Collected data

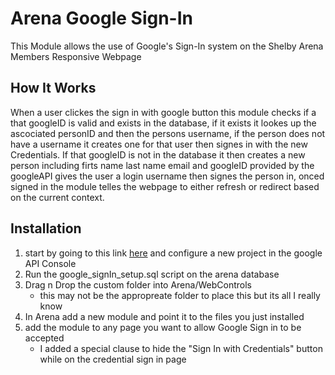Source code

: # Arena Google Sign-In
<p>This Module allows the use of Google's Sign-In system on the Shelby Arena Members Responsive Webpage</p>

<h2>How It Works</h2>
<p>When a user clickes the sign in with google button this module checks if a that googleID is valid and exists in the database, if it exists it lookes up the ascociated personID and then the persons username, if the person does not have a username it creates one for that user then signes in with the new Credentials. If that googleID is not in the database it then creates a new person including firts name last name email and googleID provided by the googleAPI gives the user a login username then signes the person in, onced signed in the module telles the webpage to either refresh or redirect based on the current context.</p>

<h2>Installation</h2>
<ol>
    <li>start by going to this link <a href="https://developers.google.com/identity/sign-in/web/sign-in?refresh=1">here</a> and configure a new project in the google API Console</li>
    <li>Run the google_signIn_setup.sql script on the arena database</li>
    <li>Drag n Drop the custom folder into Arena/WebControls
        <ul>
            <li>this may not be the appropreate folder to place this but its all I really know</li>
        </ul></LI>
    <li>In Arena add a new module and point it to the files you just installed</li>
    <li>add the module to any page you want to allow Google Sign in to be accepted
        <ul>
            <li>I added a special clause to hide the "Sign In with Credentials" button while on the credential sign in page</li>
        </ul></li>
</ol>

Exercise:
Without including a single picture, restate all of the data word for word.

Answer for the task:
Source code

: # Arena Google Sign-In
<p>This Module allows the use of Google's Sign-In system on the Shelby Arena Members Responsive Webpage</p>

<h2>How It Works</h2>
<p>When a user clickes the sign in with google button this module checks if a that googleID is valid and exists in the database, if it exists it lookes up the ascociated personID and then the persons username, if the person does not have a username it creates one for that user then signes in with the new Credentials. If that googleID is not in the database it then creates a new person including firts name last name email and googleID provided by the googleAPI gives the user a login username then signes the person in, onced signed in the module telles the webpage to either refresh or redirect based on the current context.</p>

<h2>Installation</h2>
<ol>
    <li>start by going to this link <a href="https://developers.google.com/identity/sign-in/web/sign-in?refresh=1">here</a> and configure a new project in the google API Console</li>
    <li>Run the google_signIn_setup.sql script on the arena database</li>
    <li>Drag n Drop the custom folder into Arena/WebControls
        <ul>
            <li>this may not be the appropreate folder to place this but its all I really know</li>
        </ul></LI>
    <li>In Arena add a new module and point it to the files you just installed</li>
    <li>add the module to any page you want to allow Google Sign in to be accepted
        <ul>
            <li>I added a special clause to hide the "Sign In with Credentials" button while on the credential sign in page</li>
        </ul></li>
</ol>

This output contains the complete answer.